The summer before my junior year of high school, our summer reading list included One Flew Over the Cuckoo’s Nest by Ken Kesey and Slaughterhouse Five by Kurt Vonnegut. There were others, but those are the two I remember most vividly. Why do I remember them? Because when we returned to school my junior year I found out they had been removed from the summer reading list. It seems that my best friend’s mother challenged their inclusion on the reading list because of coarse language. She didn’t want her daughter reading those books, and she didn’t think they were appropriate for anyone else to read, either. The interesting thing about all of this is that 1) my best friend had one of the world’s foulest mouths when her mother wasn’t around and 2) those books weren’t required reading. They were two amongst several that we had to choose from.
In an effort to keep the peace between my best friend, her mother, and my mother, I chose other books to read. As a result, I have never read either One Flew Over the Cuckoo’s Nest or Slaughterhouse Five, both of which have been challenged and banned on numerous occasions all over the country.
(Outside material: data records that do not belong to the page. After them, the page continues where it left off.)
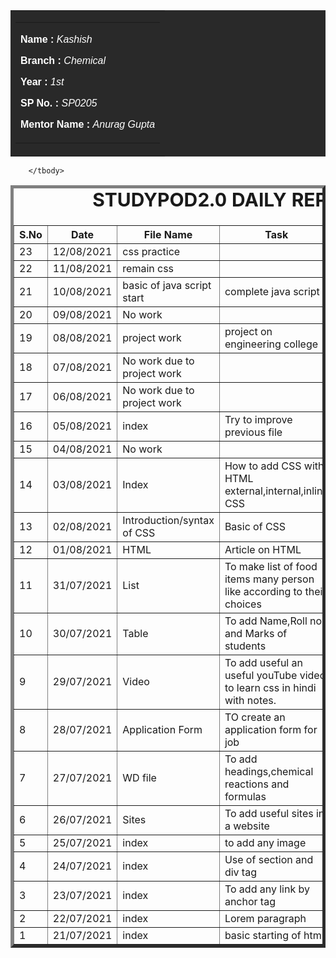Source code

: 
<body>
    <table id="header" border="0" width="100" bgcolor="#292929">
        <tr>
            <td>
                <table border="0" width="100" align="center">
                    <tr>
                        <td>
                            <font face="arial" color="#FFFFFF">
                             <div>
                                 <p><b>Name : </b><i>Kashish</i></p>
                                 <p><b>Branch : </b><i>Chemical</i></p>
                                 <p><b>Year : </b><i>1st</i></p>
                                 <p><b>SP No. : </b><i>SP0205</i></p>
                                 <p><b>Mentor Name : </b><i>Anurag Gupta</i></p>
                             </div>
                            </font>
                        </td>
                    </tr>
                </table>
            </td>
        </tr>
    </table>
    <div>
    <table border="5">
        <caption style="font-size: 30px;"><b>STUDYPOD2.0 DAILY REPORT</b> </caption>
        <thead>
            <tr>
                <th width="350">S.No</th>
                <th width="350">Date</th>
                <th width="350">File Name</th>
                <th width="350">Task</th>
                <th width="350">Difficulty</th>
                <th width="350">Solution</th>
            </thead>
                                        <tr>                   
                <td>23</td>
                    <td>12/08/2021</td>
                    <td>css practice</td>
                    <td></td>
                    <td></td>
                    <td></td>
</tr>
 <tr>                   
                <td>22</td>
                    <td>11/08/2021</td>
                    <td>remain css</td>
                    <td></td>
                    <td></td>
                    <td></td>
</tr>
 <tr>
                <td>21</td>
                <td>10/08/2021</td>
                <td>basic of java script start</td>
                <td>complete java script</td>
                <td>NO</td>
                <td></td>
            </tr>
                                        <tr>                   
                <td>20</td>
                    <td>09/08/2021</td>
                    <td>No work</td>
                    <td></td>
                    <td></td>
                    <td></td>
</tr>
        <tr>                   
                <td>19</td>
                    <td>08/08/2021</td>
                    <td>project work</td>
                    <td>project on engineering college</td>
                    <td></td>
                    <td></td>
</tr>
 <tr>                   
                <td>18</td>
                    <td>07/08/2021</td>
                    <td>No work due to project work</td>
                    <td></td>
                    <td></td>
                    <td></td>
</tr>
                <tr>                   
                <td>17</td>
                    <td>06/08/2021</td>
                    <td>No work due to project work</td>
                    <td></td>
                    <td></td>
                    <td></td>
</tr>
        <tr>                   
                <td>16</td>
                    <td>05/08/2021</td>
                    <td>index</td>
                    <td>Try to improve previous file</td>
                    <td>No</td>
                    <td></td>
                </tr>
            <tr>
                  <td>15</td>
                    <td>04/08/2021</td>
                    <td>No work</td>
                    <td></td>
                    <td></td>
                    <td></td>
                </tr>
                <tr>                   
                <td>14</td>
                    <td>03/08/2021</td>
                    <td>Index</td>
                    <td>How to add CSS with HTML 
              external,internal,inline CSS</td>
                    <td>No</td>
                    <td></td>
</tr>
        <tr>                   
                <td>13</td>
                    <td>02/08/2021</td>
                    <td>Introduction/syntax of CSS</td>
                    <td>Basic of CSS</td>
                    <td>No</td>
                    <td></td>
                </tr>
            <tr>                   
                <td>12</td>
                    <td>01/08/2021</td>
                    <td>HTML</td>
                    <td>Article on HTML</td>
                    <td>No</td>
                    <td></td>
                </tr>
            <tr>                   
                <td>11</td>
                    <td>31/07/2021</td>
                    <td>List</td>
                    <td>To make list of food items many person like according to their choices</td>
                    <td>No</td>
                    <td></td>
                </tr>
          <tr>                   
                <td>10</td>
                    <td>30/07/2021</td>
                    <td>Table</td>
                    <td>To add Name,Roll no. and Marks of students</td>
                    <td>No</td>
                    <td></td>
          </tr>
<tr>
                    <td>9</td>
                    <td>29/07/2021</td>
                    <td>Video</td>
                    <td>To add useful an useful youTube 
video to learn css in hindi with notes. </td>
                    <td>No</td>
                    <td></td>
                  </tr>
 <tr>
                    <td>8</td>
                    <td>28/07/2021</td>
                    <td>Application Form</td>
                    <td>TO create an application form for job</td>
                    <td>in country categories</td>
                    <td></td>
                </tr>
<tr>
                    <td>7</td>
                    <td>27/07/2021</td>
                    <td>WD file</td>
                    <td>To add headings,chemical reactions and formulas</td>
                    <td>No</td>
                    <td></td>
</tr>
                  <tr>
                    <td>6</td>
                    <td>26/07/2021</td>
                    <td>Sites</td>
                    <td>To add useful sites in a website</td>
                    <td>No</td>
                    <td></td>
                  </tr>
                          <tr>
                    <td>5</td>
                    <td>25/07/2021</td>
                    <td>index</td>
                    <td>to add any image</td>
                    <td>No</td>
                    <td></td>
                  </tr>
                          <tr>
                    <td>4</td>
                    <td>24/07/2021</td>
                    <td>index</td>
                    <td>Use of section and div tag</td>
                    <td>No</td>
                    <td></td>
                  </tr>
                          <tr>
                    <td>3</td>
                    <td>23/07/2021</td>
                    <td>index</td>
                   <td>To add any link by anchor tag</td>
                    <td>No</td>
                    <td></td>
                  </tr>
        <tr>
                                <td>2</td>
                    <td>22/07/2021</td>
                    <td>index</td>
                   <td>Lorem paragraph</td>
                    <td>No</td>
                    <td></td>
                  </tr>
        <tr>
                                <td>1</td>
                    <td>21/07/2021</td>
                    <td>index</td>
                   <td>basic starting of html</td>
                    <td>No</td>
                    <td></td>
                  </tr>





        </tbody>
            
</body>
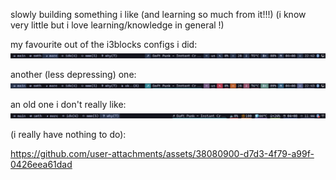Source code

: slowly building something i like (and learning so much from it!!!) (i know very little but i love learning/knowledge in general !)

my favourite out of the i3blocks configs i did:
![mono](res/monobar.png)

another (less depressing) one:
![icons](res/iconsbar.png)

an old one i don't really like:
![underlined](res/underlinedbar.png)

(i really have nothing to do):

https://github.com/user-attachments/assets/38080900-d7d3-4f79-a99f-0426eea61dad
I originally considered reading Catcher in the Rye to celebrate Banned Books Week, but thought better of it and decided to read one of the two that I didn't have the opportunity to read lo those many years ago.
The ALA has a list of The Most Frequently Challenged Books of 2005 and the Most Challenged Books of the 21st Century, as well as the opportunity to vote for your favorite banned books. My mom also sent me this great article from her newspaper.(Shout out to my mom for inspiring this post).